Source records>
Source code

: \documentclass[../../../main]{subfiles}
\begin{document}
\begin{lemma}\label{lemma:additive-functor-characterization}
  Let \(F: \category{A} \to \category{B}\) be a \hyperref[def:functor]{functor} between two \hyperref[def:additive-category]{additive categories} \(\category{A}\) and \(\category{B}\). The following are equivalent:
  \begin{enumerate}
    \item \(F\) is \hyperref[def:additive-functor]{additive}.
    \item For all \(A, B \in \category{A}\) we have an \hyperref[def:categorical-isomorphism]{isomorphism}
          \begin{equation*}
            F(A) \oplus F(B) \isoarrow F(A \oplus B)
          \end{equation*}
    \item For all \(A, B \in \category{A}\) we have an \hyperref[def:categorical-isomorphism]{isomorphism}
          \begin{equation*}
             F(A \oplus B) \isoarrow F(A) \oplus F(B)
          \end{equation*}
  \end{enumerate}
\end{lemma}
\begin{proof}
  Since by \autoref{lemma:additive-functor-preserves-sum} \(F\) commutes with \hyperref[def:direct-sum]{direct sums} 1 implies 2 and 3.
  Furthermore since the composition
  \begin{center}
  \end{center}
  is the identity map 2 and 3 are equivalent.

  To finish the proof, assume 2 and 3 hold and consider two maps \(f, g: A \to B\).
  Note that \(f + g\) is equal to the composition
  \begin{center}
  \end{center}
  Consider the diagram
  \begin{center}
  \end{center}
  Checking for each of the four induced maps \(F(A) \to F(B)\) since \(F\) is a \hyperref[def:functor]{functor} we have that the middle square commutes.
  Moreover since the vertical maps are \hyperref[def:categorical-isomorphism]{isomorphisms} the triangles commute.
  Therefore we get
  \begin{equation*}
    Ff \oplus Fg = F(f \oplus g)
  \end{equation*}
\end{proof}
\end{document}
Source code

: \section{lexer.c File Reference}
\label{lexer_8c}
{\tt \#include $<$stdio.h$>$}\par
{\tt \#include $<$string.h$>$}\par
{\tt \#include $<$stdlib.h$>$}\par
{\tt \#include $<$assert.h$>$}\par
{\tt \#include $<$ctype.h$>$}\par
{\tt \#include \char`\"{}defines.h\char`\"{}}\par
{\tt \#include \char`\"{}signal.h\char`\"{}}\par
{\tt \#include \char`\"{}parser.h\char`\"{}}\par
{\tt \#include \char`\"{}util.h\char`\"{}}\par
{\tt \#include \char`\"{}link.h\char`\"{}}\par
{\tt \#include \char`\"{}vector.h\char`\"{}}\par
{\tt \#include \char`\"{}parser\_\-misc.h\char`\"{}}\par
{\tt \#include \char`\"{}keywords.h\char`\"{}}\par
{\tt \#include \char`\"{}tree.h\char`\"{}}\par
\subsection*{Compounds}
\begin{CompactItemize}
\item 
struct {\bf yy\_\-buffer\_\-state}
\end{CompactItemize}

Work to be completed> Once you have read the records above, output each of them verbatim.

Finished exercise>
Source code

: \documentclass[../../../main]{subfiles}
\begin{document}
\begin{lemma}\label{lemma:additive-functor-characterization}
  Let \(F: \category{A} \to \category{B}\) be a \hyperref[def:functor]{functor} between two \hyperref[def:additive-category]{additive categories} \(\category{A}\) and \(\category{B}\). The following are equivalent:
  \begin{enumerate}
    \item \(F\) is \hyperref[def:additive-functor]{additive}.
    \item For all \(A, B \in \category{A}\) we have an \hyperref[def:categorical-isomorphism]{isomorphism}
          \begin{equation*}
            F(A) \oplus F(B) \isoarrow F(A \oplus B)
          \end{equation*}
    \item For all \(A, B \in \category{A}\) we have an \hyperref[def:categorical-isomorphism]{isomorphism}
          \begin{equation*}
             F(A \oplus B) \isoarrow F(A) \oplus F(B)
          \end{equation*}
  \end{enumerate}
\end{lemma}
\begin{proof}
  Since by \autoref{lemma:additive-functor-preserves-sum} \(F\) commutes with \hyperref[def:direct-sum]{direct sums} 1 implies 2 and 3.
  Furthermore since the composition
  \begin{center}
  \end{center}
  is the identity map 2 and 3 are equivalent.

  To finish the proof, assume 2 and 3 hold and consider two maps \(f, g: A \to B\).
  Note that \(f + g\) is equal to the composition
  \begin{center}
  \end{center}
  Consider the diagram
  \begin{center}
  \end{center}
  Checking for each of the four induced maps \(F(A) \to F(B)\) since \(F\) is a \hyperref[def:functor]{functor} we have that the middle square commutes.
  Moreover since the vertical maps are \hyperref[def:categorical-isomorphism]{isomorphisms} the triangles commute.
  Therefore we get
  \begin{equation*}
    Ff \oplus Fg = F(f \oplus g)
  \end{equation*}
\end{proof}
\end{document}
Source code

: \section{lexer.c File Reference}
\label{lexer_8c}
{\tt \#include $<$stdio.h$>$}\par
{\tt \#include $<$string.h$>$}\par
{\tt \#include $<$stdlib.h$>$}\par
{\tt \#include $<$assert.h$>$}\par
{\tt \#include $<$ctype.h$>$}\par
{\tt \#include \char`\"{}defines.h\char`\"{}}\par
{\tt \#include \char`\"{}signal.h\char`\"{}}\par
{\tt \#include \char`\"{}parser.h\char`\"{}}\par
{\tt \#include \char`\"{}util.h\char`\"{}}\par
{\tt \#include \char`\"{}link.h\char`\"{}}\par
{\tt \#include \char`\"{}vector.h\char`\"{}}\par
{\tt \#include \char`\"{}parser\_\-misc.h\char`\"{}}\par
{\tt \#include \char`\"{}keywords.h\char`\"{}}\par
{\tt \#include \char`\"{}tree.h\char`\"{}}\par
\subsection*{Compounds}
\begin{CompactItemize}
\item 
struct {\bf yy\_\-buffer\_\-state}
\end{CompactItemize}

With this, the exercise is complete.